- **What this task involves**
For the material below, output exactly the span from the line with "#### compile time exception examples" to the line with "Run time : occurs", including both, and nothing besides.
════════════════
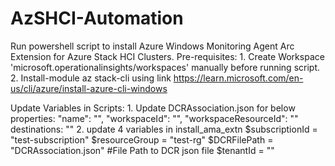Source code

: # AzSHCI-Automation
Run powershell script to install Azure Windows Monitoring Agent Arc Extension for Azure Stack HCI Clusters.
Pre-requisites:
	1. Create Workspace 'microsoft.operationalinsights/workspaces' manually before running script.
	2. Install-module az stack-cli using link https://learn.microsoft.com/en-us/cli/azure/install-azure-cli-windows

Update Variables in Scripts:
	1. Update DCRAssociation.json for below properties:
		"name": "",
		"workspaceId": "",
		"workspaceResourceId": "" 
		destinations: ""  <use the same name as given as step1>
	2. update 4 variables in install_ama_extn
		$subscriptionId = "test-subscription"
		$resourceGroup = "test-rg"
		$DCRFilePath = "DCRAssociation.json" #File Path to DCR json file
		$tenantId = ""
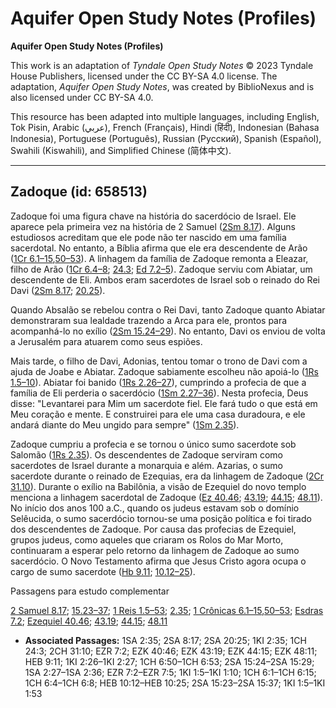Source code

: # Aquifer Open Study Notes (Profiles)

**Aquifer Open Study Notes (Profiles)**

This work is an adaptation of *Tyndale Open Study Notes* © 2023 Tyndale House Publishers, licensed under the CC BY\-SA 4\.0 license. The adaptation, *Aquifer Open Study Notes*, was created by BiblioNexus and is also licensed under CC BY\-SA 4\.0\.

This resource has been adapted into multiple languages, including English, Tok Pisin, Arabic (عربي), French (Français), Hindi (हिंदी), Indonesian (Bahasa Indonesia), Portuguese (Português), Russian (Русский), Spanish (Español), Swahili (Kiswahili), and Simplified Chinese (简体中文).



--------------------------------

## Zadoque (id: 658513)

Zadoque foi uma figura chave na história do sacerdócio de Israel. Ele aparece pela primeira vez na história de 2 Samuel ([2Sm 8\.17](https://ref.ly/2Sam8:17)). Alguns estudiosos acreditam que ele pode não ter nascido em uma família sacerdotal. No entanto, a Bíblia afirma que ele era descendente de Arão ([1Cr 6\.1–15](https://ref.ly/1Chr6:1-1Chr6:15),[50–53](https://ref.ly/1Chr6:50-1Chr6:53)). A linhagem da família de Zadoque remonta a Eleazar, filho de Arão ([1Cr 6\.4–8](https://ref.ly/1Chr6:4-1Chr6:8); [24\.3](https://ref.ly/1Chr24:3); [Ed 7\.2–5](https://ref.ly/Ezra7:2-Ezra7:5)). Zadoque serviu com Abiatar, um descendente de Eli. Ambos eram sacerdotes de Israel sob o reinado do Rei Davi ([2Sm 8\.17](https://ref.ly/2Sam8:17); [20\.25](https://ref.ly/2Sam20:25)).

Quando Absalão se rebelou contra o Rei Davi, tanto Zadoque quanto Abiatar demonstraram sua lealdade trazendo a Arca para ele, prontos para acompanhá\-lo no exílio ([2Sm 15\.24–29](https://ref.ly/2Sam15:24-2Sam15:29)). No entanto, Davi os enviou de volta a Jerusalém para atuarem como seus espiões.

Mais tarde, o filho de Davi, Adonias, tentou tomar o trono de Davi com a ajuda de Joabe e Abiatar. Zadoque sabiamente escolheu não apoiá\-lo ([1Rs 1\.5–10](https://ref.ly/1Kgs1:5-1Kgs1:10)). Abiatar foi banido ([1Rs 2\.26–27](https://ref.ly/1Kgs2:26-1Kgs2:27)), cumprindo a profecia de que a família de Eli perderia o sacerdócio ([1Sm 2\.27–36](https://ref.ly/1Sam2:27-1Sam2:36)). Nesta profecia, Deus disse: "Levantarei para Mim um sacerdote fiel. Ele fará tudo o que está em Meu coração e mente. E construirei para ele uma casa duradoura, e ele andará diante do Meu ungido para sempre" ([1Sm 2\.35](https://ref.ly/1Sam2:35)).

Zadoque cumpriu a profecia e se tornou o único sumo sacerdote sob Salomão ([1Rs 2\.35](https://ref.ly/1Kgs2:35)). Os descendentes de Zadoque serviram como sacerdotes de Israel durante a monarquia e além. Azarias, o sumo sacerdote durante o reinado de Ezequias, era da linhagem de Zadoque ([2Cr 31\.10](https://ref.ly/2Chr31:10)). Durante o exílio na Babilônia, a visão de Ezequiel do novo templo menciona a linhagem sacerdotal de Zadoque ([Ez 40\.46](https://ref.ly/Ezek40:46); [43\.19](https://ref.ly/Ezek43:19); [44\.15](https://ref.ly/Ezek44:15); [48\.11](https://ref.ly/Ezek48:11)). No início dos anos 100 a.C., quando os judeus estavam sob o domínio Selêucida, o sumo sacerdócio tornou\-se uma posição política e foi tirado dos descendentes de Zadoque. Por causa das profecias de Ezequiel, grupos judeus, como aqueles que criaram os Rolos do Mar Morto, continuaram a esperar pelo retorno da linhagem de Zadoque ao sumo sacerdócio. O Novo Testamento afirma que Jesus Cristo agora ocupa o cargo de sumo sacerdote ([Hb 9\.11](https://ref.ly/Heb9:11); [10\.12–25](https://ref.ly/Heb10:12-Heb10:25)).

Passagens para estudo complementar

[2 Samuel 8\.17](https://ref.ly/2Sam8:17); [15\.23–37](https://ref.ly/2Sam15:23-2Sam15:37); [1 Reis 1\.5–53](https://ref.ly/1Kgs1:5-1Kgs1:53); [2\.35](https://ref.ly/1Kgs2:35); [1 Crônicas 6\.1–15](https://ref.ly/1Chr6:1-1Chr6:15),[50–53](https://ref.ly/1Chr6:50-1Chr6:53); [Esdras 7\.2](https://ref.ly/Ezra7:2); [Ezequiel 40\.46](https://ref.ly/Ezek40:46); [43\.19](https://ref.ly/Ezek43:19); [44\.15](https://ref.ly/Ezek44:15); [48\.11](https://ref.ly/Ezek48:11)

* **Associated Passages:** 1SA 2:35; 2SA 8:17; 2SA 20:25; 1KI 2:35; 1CH 24:3; 2CH 31:10; EZR 7:2; EZK 40:46; EZK 43:19; EZK 44:15; EZK 48:11; HEB 9:11; 1KI 2:26–1KI 2:27; 1CH 6:50–1CH 6:53; 2SA 15:24–2SA 15:29; 1SA 2:27–1SA 2:36; EZR 7:2–EZR 7:5; 1KI 1:5–1KI 1:10; 1CH 6:1–1CH 6:15; 1CH 6:4–1CH 6:8; HEB 10:12–HEB 10:25; 2SA 15:23–2SA 15:37; 1KI 1:5–1KI 1:53

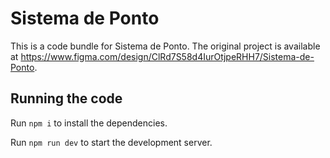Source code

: 
  # Sistema de Ponto

  This is a code bundle for Sistema de Ponto. The original project is available at https://www.figma.com/design/ClRd7S58d4IurOtjpeRHH7/Sistema-de-Ponto.

  ## Running the code

  Run `npm i` to install the dependencies.

  Run `npm run dev` to start the development server.
  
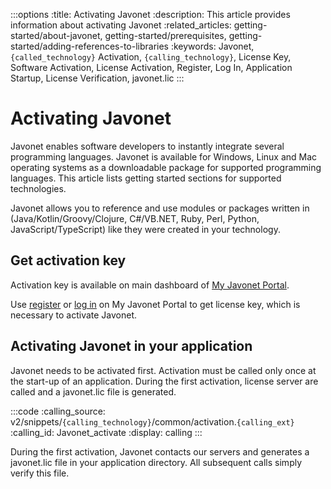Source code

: :::options
:title: Activating Javonet
:description: This article provides information about activating Javonet
:related_articles: getting-started/about-javonet, getting-started/prerequisites, getting-started/adding-references-to-libraries
:keywords: Javonet, `{called_technology}` Activation, `{calling_technology}`, License Key, Software Activation, License Activation, Register, Log In, Application Startup, License Verification, javonet.lic
:::

# Activating Javonet
  
Javonet enables software developers to instantly integrate several programming languages. Javonet is available for Windows, Linux and Mac operating systems as a downloadable package for supported programming languages. This article lists getting started sections for supported technologies.  
  
Javonet allows you to reference and use modules or packages written in (Java/Kotlin/Groovy/Clojure, C#/VB.NET, Ruby, Perl, Python, JavaScript/TypeScript) like they were created in your technology.  

## Get activation key  
  
Activation key is available on main dashboard of [My Javonet Portal](https://my.javonet.com).  

Use [register](https://my.javonet.com/signup/?type=free) or [log in](https://my.javonet.com/signin/) on My Javonet Portal to get license key, which is necessary to activate Javonet.  

## Activating Javonet in your application

Javonet needs to be activated first. Activation must be called only once at the start-up of an application. During the first activation, license server are called and a javonet.lic file is generated. 

:::code 
:calling_source: v2/snippets/`{calling_technology}`/common/activation.`{calling_ext}`
:calling_id: Javonet_activate
:display: calling
:::
  
During the first activation, Javonet contacts our servers and generates a javonet.lic file in your application directory. All subsequent calls simply verify this file.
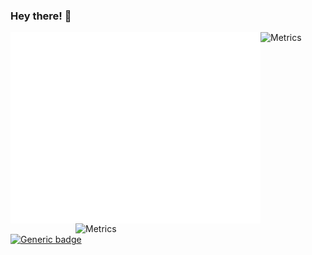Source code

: ### Hey there! 👋

<img align="left" src="/github-metrics.svg" alt="Metrics" width="400">

<img align="right" src="/isocalendar.fullyear.svg" alt="Metrics" width="400">

![Metrics](/isocalendar.fullyear.svg)

[![Generic badge](https://img.shields.io/badge/<SUBJECT>-<STATUS>-<COLOR>.svg)](https://shields.io/)
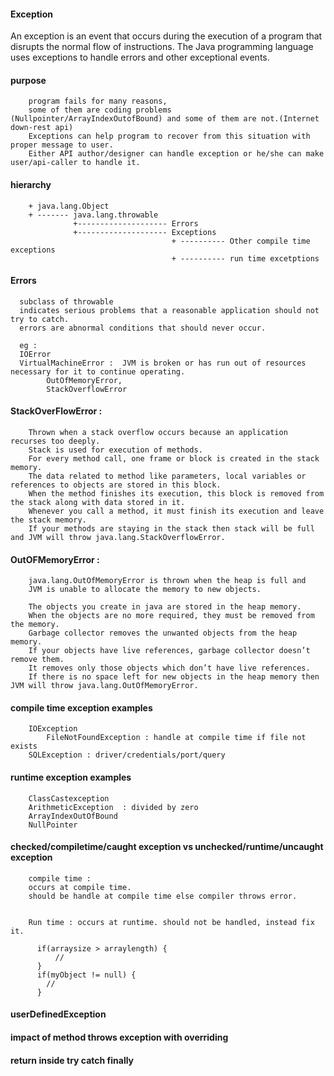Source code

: #### Exception

An exception is an event that occurs during the execution of a program that disrupts the normal flow of instructions.
The Java programming language uses exceptions to handle errors and other exceptional events.

#### purpose

        program fails for many reasons, 
        some of them are coding problems (Nullpointer/ArrayIndexOutofBound) and some of them are not.(Internet down-rest api)
        Exceptions can help program to recover from this situation with proper message to user.
        Either API author/designer can handle exception or he/she can make user/api-caller to handle it.

#### hierarchy

        + java.lang.Object
        + ------- java.lang.throwable
                  +-------------------- Errors
                  +-------------------- Exceptions
                                        + ---------- Other compile time exceptions
                                        + ---------- run time excetptions


#### Errors

      subclass of throwable
      indicates serious problems that a reasonable application should not try to catch. 
      errors are abnormal conditions that should never occur.
      
      eg : 
      IOError
      VirtualMachineError :  JVM is broken or has run out of resources necessary for it to continue operating.
            OutOfMemoryError, 
            StackOverflowError


#### StackOverFlowError :

        Thrown when a stack overflow occurs because an application recurses too deeply.
        Stack is used for execution of methods. 
        For every method call, one frame or block is created in the stack memory. 
        The data related to method like parameters, local variables or references to objects are stored in this block. 
        When the method finishes its execution, this block is removed from the stack along with data stored in it.
        Whenever you call a method, it must finish its execution and leave the stack memory. 
        If your methods are staying in the stack then stack will be full and JVM will throw java.lang.StackOverflowError.

#### OutOFMemoryError : 

        java.lang.OutOfMemoryError is thrown when the heap is full and 
        JVM is unable to allocate the memory to new objects.

        The objects you create in java are stored in the heap memory. 
        When the objects are no more required, they must be removed from the memory. 
        Garbage collector removes the unwanted objects from the heap memory. 
        If your objects have live references, garbage collector doesn’t remove them. 
        It removes only those objects which don’t have live references.
        If there is no space left for new objects in the heap memory then JVM will throw java.lang.OutOfMemoryError.


#### compile time exception examples

        IOException
            FileNotFoundException : handle at compile time if file not exists
        SQLException : driver/credentials/port/query
        

#### runtime exception examples

        ClassCastexception
        ArithmeticException  : divided by zero
        ArrayIndexOutOfBound
        NullPointer

#### checked/compiletime/caught exception vs unchecked/runtime/uncaught exception

        compile time : 
        occurs at compile time.
        should be handle at compile time else compiler throws error.
        
        
        Run time : occurs at runtime. should not be handled, instead fix it.
        
          if(arraysize > arraylength) {
              //
          }
          if(myObject != null) {
            //
          }


#### userDefinedException

#### impact of method throws exception with overriding

#### return inside try catch finally
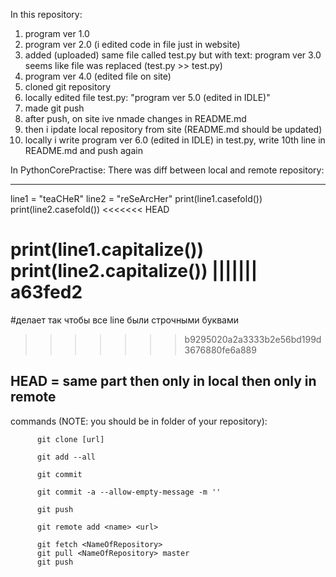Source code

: In this repository:
1. program ver 1.0
2. program ver 2.0 (i edited code in file just in website)
3. added (uploaded) same file called test.py but with text: program ver 3.0
seems like file was replaced (test.py >> test.py)
4. program ver 4.0 (edited file on site)
5. cloned git repository
6. locally edited file test.py: "program ver 5.0 (edited in IDLE)"
7. made git push
8. after push, on site ive nmade changes in README.md
9. then i ipdate local repository from site (README.md should be updated)
10. locally i write program ver 6.0 (edited in IDLE) in test.py, write 10th line in README.md and push again

In PythonCorePractise:
There was diff between local and remote repository:

---------------------------------------------------------------------
line1 = "teaCHeR"
line2 = "reSeArcHer"
print(line1.casefold())
print(line2.casefold())
<<<<<<< HEAD

print(line1.capitalize())
print(line2.capitalize())
||||||| a63fed2
=======
#делает так чтобы все line были строчными буквами
>>>>>>> b9295020a2a3333b2e56bd199d3676880fe6a889

HEAD = same part
then only in local
then only in remote
---------------------------------------------------------------------
commands (NOTE: you should be in folder of your repository): 

          git clone [url]
          
          git add --all
          
          git commit
          
          git commit -a --allow-empty-message -m ''
          
          git push

          git remote add <name> <url>
          
          git fetch <NameOfRepository>
          git pull <NameOfRepository> master
          git push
════════════════
- **Task solution**
#### compile time exception examples

        IOException
            FileNotFoundException : handle at compile time if file not exists
        SQLException : driver/credentials/port/query
        

#### runtime exception examples

        ClassCastexception
        ArithmeticException  : divided by zero
        ArrayIndexOutOfBound
        NullPointer

#### checked/compiletime/caught exception vs unchecked/runtime/uncaught exception

        compile time : 
        occurs at compile time.
        should be handle at compile time else compiler throws error.
        
        
        Run time : occurs at runtime. should not be handled, instead fix it.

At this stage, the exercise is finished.